Jumat, 02 Oktober 2015

And finally I come into another stage of this colloge life. It is not the end yet, but finally I just got my turn to presenting our hard work after a month or so went for PBL. It is finally done, at least no more presure. Alhamdulillah, now get focus to another one, magang. Yes!

By the end of december on this year, I’m going into another task of college life. Magang is like internship (?) or something like tha. There is no guarantee it wil be easy, but also no one said it is hard enough to be called impossible. So let’s just get rid of it haha.

But this is not the only task for me for this semester, as you know I took my thesis from now. So it is a bit scary for me when trying to figure out how this semester will end. I didn’t took to much credit, doesn’t much left exactly. But next semester will be really stressfull. Why? Because I have to retake some of subjects since my last score is not really good, bad if you want really to know :”) and also nexrt semester will be the final round of my college life.

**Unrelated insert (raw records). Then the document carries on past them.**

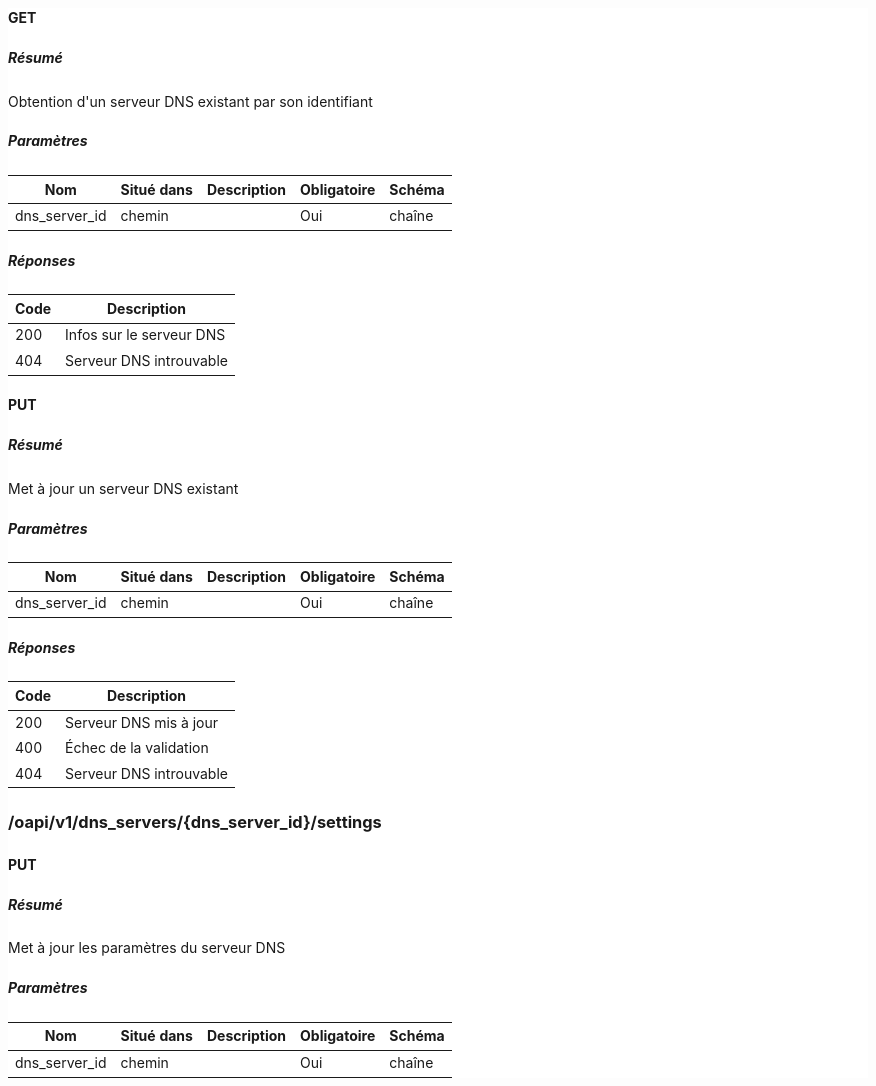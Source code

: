 #### GET

##### Résumé

Obtention d'un serveur DNS existant par son identifiant

##### Paramètres

| Nom             | Situé dans | Description | Obligatoire | Schéma |
| --------------- | ---------- | ----------- | ----------- | ------ |
| dns_server_id | chemin     |             | Oui         | chaîne |

##### Réponses

| Code | Description              |
| ---- | ------------------------ |
| 200  | Infos sur le serveur DNS |
| 404  | Serveur DNS introuvable  |

#### PUT

##### Résumé

Met à jour un serveur DNS existant

##### Paramètres

| Nom             | Situé dans | Description | Obligatoire | Schéma |
| --------------- | ---------- | ----------- | ----------- | ------ |
| dns_server_id | chemin     |             | Oui         | chaîne |

##### Réponses

| Code | Description             |
| ---- | ----------------------- |
| 200  | Serveur DNS mis à jour  |
| 400  | Échec de la validation  |
| 404  | Serveur DNS introuvable |

### /oapi/v1/dns_servers/{dns_server_id}/settings

#### PUT

##### Résumé

Met à jour les paramètres du serveur DNS

##### Paramètres

| Nom             | Situé dans | Description | Obligatoire | Schéma |
| --------------- | ---------- | ----------- | ----------- | ------ |
| dns_server_id | chemin     |             | Oui         | chaîne |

I’m looking for me time exactly. Lately I even can’t reading a book completely. No more bad dream but getting hard to get sleep. More free day but I’m feeling can’t done anything perfectly. So this time I’d like to spend more time for my self, doing nothing to get a joy, or get tired to death but feeling a hundred percents satisfied. How? I’m still on my way to figure it out.

At least, I want to read all of 4 books I bought last month, reading it completely. Then... go to cinema by myself would be great too. I don’t know.

This time I wrote it on the coffee shop. The main purpose is to find some of inspirations for my task and thesis, but then I ended up with youtube. Thanks :”)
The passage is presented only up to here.